IN THE past two months, Black Sea milling and feed wheat values have rallied around US$20 per tonne as record demand and exports continued to gnaw away at what was considered a record crop.
At the same time, ASW and APW wheat export values in both South Australia and Western Australia have managed to strengthen, but only by $10/t.
Accordingly, the freight advantage into Asian markets for Australian wheat moved about $5/t in Australia’s favour as freight rates rose.
All in all, Australia’s competitiveness has improved around $15/t in the past three months throughout Asian markets.
This change in price relativities now puts Australia only $5-10/t away from competing against Black Sea origins into various feed wheat markets.
In an environment where Australia only needs to export 14-15 million tonnes, feed wheat demand from any markets other than Philippines, where Australia enjoys a 7 per cent tax advantage, is not needed.

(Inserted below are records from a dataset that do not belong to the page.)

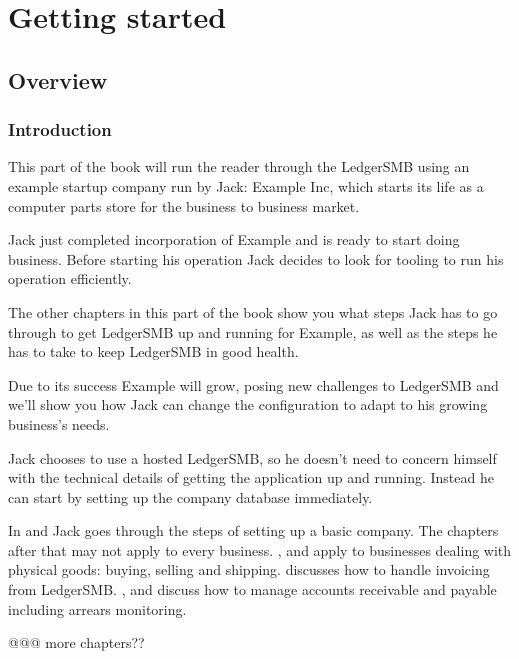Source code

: 

\part{Getting started}
\label{part:GettingStarted}

\chapter{Overview}

\section{Introduction}

This part of the book will run the reader through the LedgerSMB using an example
startup company run by Jack: Example Inc, which starts its life as a computer parts
store for the business to business market.

Jack just completed incorporation of Example and is ready to start doing business.
Before starting his operation Jack decides to look for tooling to run his operation
efficiently.

The other chapters in this part of the book show you what steps Jack has to go through
to get LedgerSMB up and running for Example, as well as the steps he has to take to
keep LedgerSMB in good health.

Due to its success Example will grow, posing new challenges to LedgerSMB and we'll show
you how Jack can change the configuration to adapt to his growing business's needs.

Jack chooses to use a hosted LedgerSMB, so he doesn't need to concern himself with the
technical details of getting the application up and running. Instead he can start by setting
up the company database immediately.

In  and  Jack goes through the
steps of setting up a basic company. The chapters after that may not apply to every
business. ,  and
 apply to businesses dealing with physical goods: buying,
selling and shipping.  discusses how to handle invoicing from LedgerSMB.
,  and 
discuss how to manage accounts receivable and payable including arrears monitoring.

@@@ more chapters??

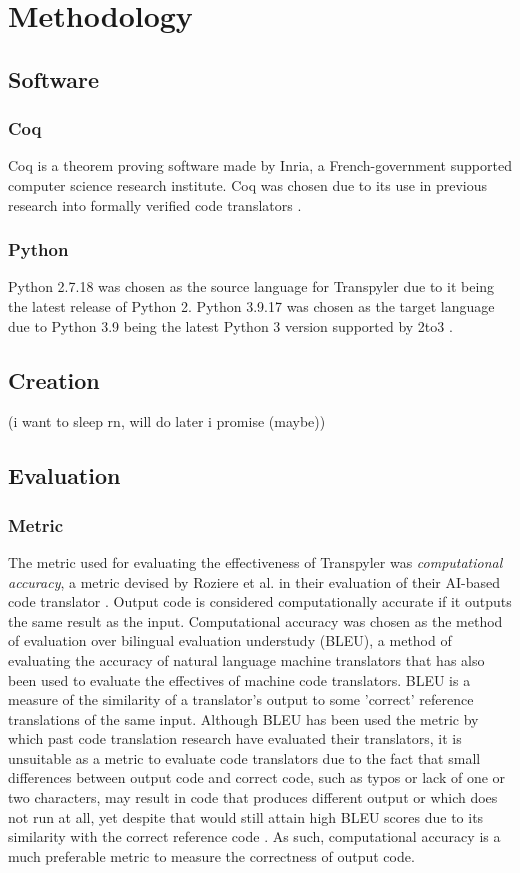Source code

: \section{Methodology}
\subsection{Software}
\subsubsection{Coq}
Coq is a theorem proving software made by Inria, a French-government supported computer science research institute. Coq was chosen due to its use in previous research into formally verified code translators \autocite{Roziere}\autocite{Zhao}.
\subsubsection{Python}
Python 2.7.18 was chosen as the source language for Transpyler due to it being the latest release of Python 2. Python 3.9.17 was chosen as the target language due to Python 3.9 being the latest Python 3 version supported by 2to3 \autocite{2to3}.
\subsection{Creation}
(i want to sleep rn, will do later i promise (maybe))
\subsection{Evaluation}
\subsubsection{Metric}
The metric used for evaluating the effectiveness of Transpyler was \textit{computational accuracy}, a metric devised by Roziere et al. in their evaluation of their AI-based code translator \autocite{Roziere}. Output code is considered computationally accurate if it outputs the same result as the input. Computational accuracy was chosen as the method of evaluation over bilingual evaluation understudy (BLEU), a method of evaluating the accuracy of natural language machine translators that has also been used to evaluate the effectives of machine code translators. BLEU is a measure of the similarity of a translator's output to some 'correct' reference translations of the same input. Although BLEU has been used the metric by which past code translation research have evaluated their translators, it is unsuitable as a metric to evaluate code translators due to the fact that small differences between output code and correct code, such as typos or lack of one or two characters, may result in code that produces different output or which does not run at all, yet despite that would still attain high BLEU scores due to its similarity with the correct reference code \autocite{Roziere}. As such, computational accuracy is a much preferable metric to measure the correctness of output code.
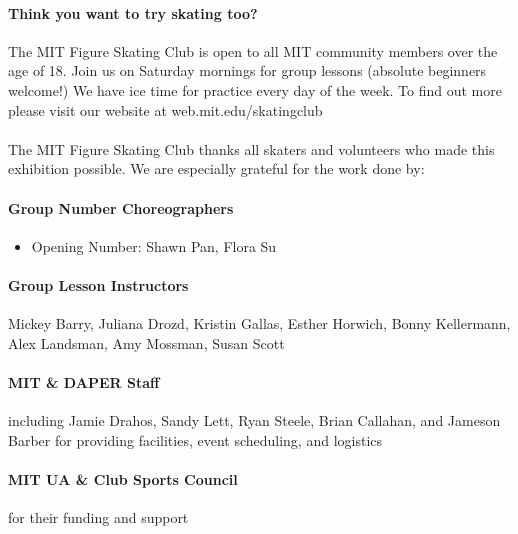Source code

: \documentclass[12pt]{article}
\begin{document}
\begin{multicols*}{2}


\paragraph{Think you want to try skating too?} The MIT Figure Skating Club is open to all MIT community members over the age of 18. Join us on Saturday mornings for group lessons (absolute beginners welcome!) We have ice time for practice every day of the week. To find out more please visit our website at web.mit.edu/skatingclub

\paragraph{} The MIT Figure Skating Club thanks all skaters and volunteers who made this exhibition possible. We are especially grateful for the work done by:

\paragraph{Group Number Choreographers}
\begin{itemize}
    \item Opening Number: Shawn Pan, Flora Su
\end{itemize}

\paragraph{Group Lesson Instructors} Mickey Barry, Juliana Drozd, Kristin Gallas, Esther Horwich, Bonny Kellermann, Alex Landsman, Amy Mossman, Susan Scott
\paragraph{MIT \& DAPER Staff} including Jamie Drahos, Sandy Lett, Ryan Steele, Brian Callahan, and Jameson Barber for providing facilities, event scheduling, and logistics
\paragraph{MIT UA \& Club Sports Council} for their funding and support

\vfill\null
\columnbreak


\begin{center}


\end{center}
\end{multicols*}
\end{document}

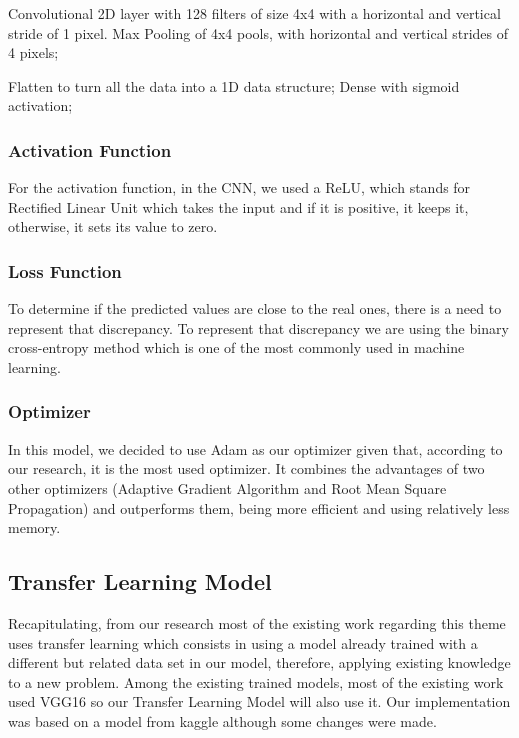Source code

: \documentclass[conference]{IEEEtran}
\begin{document}
  Convolutional 2D layer with 128 filters of size 4x4 with a horizontal and vertical stride of 1 pixel.
  Max Pooling of 4x4 pools, with horizontal and vertical strides of 4 pixels;
  
  Flatten to turn all the data into a 1D data structure;
  Dense with sigmoid activation;

\subsubsection{Activation Function}
For the activation function, in the CNN, we used a ReLU, which stands for Rectified Linear Unit which takes the input and if it is positive, it keeps it, otherwise, it sets its value to zero.\\

\subsubsection{Loss Function}
To determine if the predicted values are close to the real ones, there is a need to represent that discrepancy. To represent that discrepancy we are using the binary cross-entropy method which is one of the most commonly used in machine learning.\\

\subsubsection{Optimizer}
In this model, we decided to use Adam as our optimizer given that, according to our research, it is the most used optimizer. It combines the advantages of two other optimizers (Adaptive Gradient Algorithm and Root Mean Square Propagation) and outperforms them, being more efficient and using relatively less memory.\cite{b6}\\

\subsection{Transfer Learning Model}

Recapitulating, from our research most of the existing work regarding this theme uses transfer learning which consists in using a model already trained with a different but related data set in our model, therefore, applying existing knowledge to a new problem. Among the existing trained models, most of the existing work used VGG16 so our Transfer Learning Model will also use it. Our implementation was based on a model from kaggle\cite{b3} although some changes were made.
\end{document}
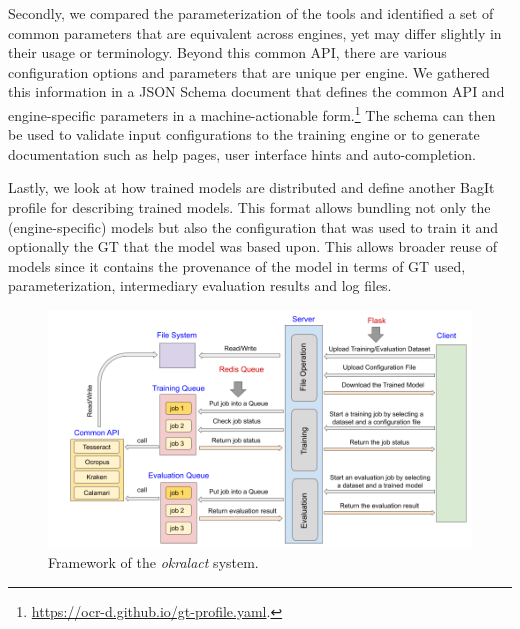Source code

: \documentclass[conference]{IEEEtran}
\begin{document}
Secondly, we compared the parameterization of the tools and
identified a set of common parameters that are equivalent across
engines, yet may differ slightly in their usage or terminology.
Beyond this common API, there are various configuration options and
parameters that are unique per engine. We gathered this information
in a JSON Schema document that defines the common API and
engine-specific parameters in a machine-actionable
form.\footnote{\url{https://ocr-d.github.io/gt-profile.yaml}.} The
schema can then be used to validate input configurations to the
training engine or to generate documentation such as help pages,
user interface hints and auto-completion.

Lastly, we look at how trained models are distributed and
define another BagIt profile for describing trained models. This
format allows bundling not only the (engine-specific) models but
also the configuration that was used to train it and optionally the
GT that the model was based upon. 
This allows broader reuse of models
since it contains the provenance of the model in terms of GT used,
parameterization, intermediary evaluation results and log files.


\begin{figure}[ht!]
    \begin{center}
        \includegraphics[width=1\linewidth]{Figures/Framework.png}
    \end{center}
    \caption{Framework of the \textit{okralact} system.}
    \label{fig:framework}
\end{figure}
\end{document}

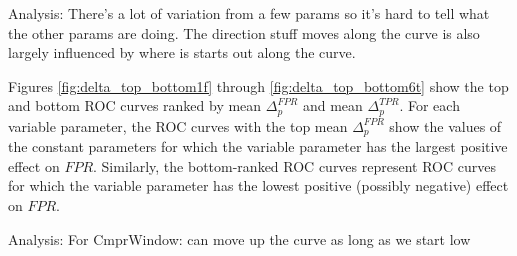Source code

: Analysis: There's a lot of variation from a few params so it's hard to tell what the other params are doing. The direction stuff moves along the curve is also largely influenced by where is starts out along the curve.

\clearpage
Figures \ref{fig:delta_top_bottom1f} through \ref{fig:delta_top_bottom6t} show the top
and bottom ROC curves ranked by mean $\Delta_p^{FPR}$ and mean
$\Delta_p^{TPR}$. For each variable parameter, the ROC curves with the top mean
$\Delta_p^{FPR}$ show the values of the constant parameters for which the
variable parameter has the largest positive effect on $FPR$. Similarly, the
bottom-ranked ROC curves represent ROC curves for which the variable parameter
has the lowest positive (possibly negative) effect on $FPR$.


Analysis:
For CmprWindow: can move up the curve as long as we start low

What we currently see is some very solid support for the Australian market due to these price relativities.
Any further rallies in Black Sea values will therefore need to be matched by Australia to ensure that there is no excess Australian wheat disappearing into the feed channels at the expense of reasonably inelastic milling demand, particularly at current pricing spreads.
Do we see any downside to Black Sea values? The same scenario outlined above has also played out in Black Sea/EU cash relativities, where EU wheat values are much more competitive now versus Black Sea than throughout most of the season.
With a large exportable surplus still in France and, to a lesser degree, Baltic countries, this can likely place some semblance of a cap on Black Sea values if EU wheat starts to displace demand.
In the current market, however, there is limited evidence of this. Russian exports continue to be strong and we are not seeing French values calculate to Egypt.
Russia also continues to bask in the sunshine of record export demand, and is approaching the back end of its export campaign over May, June and July.
Seemingly, it will be difficult for us to find anything but support, and perhaps even stronger old-crop Russian values in the next few months, as higher values become apparent here.
In closing, new-crop growing conditions in Europe and Black Sea countries remain very good now, and the rallies we have seen have been led by demand, as opposed to rallies caused by supply fears in US futures.
It will make it even more interesting for cash values if this was to change at all in coming months.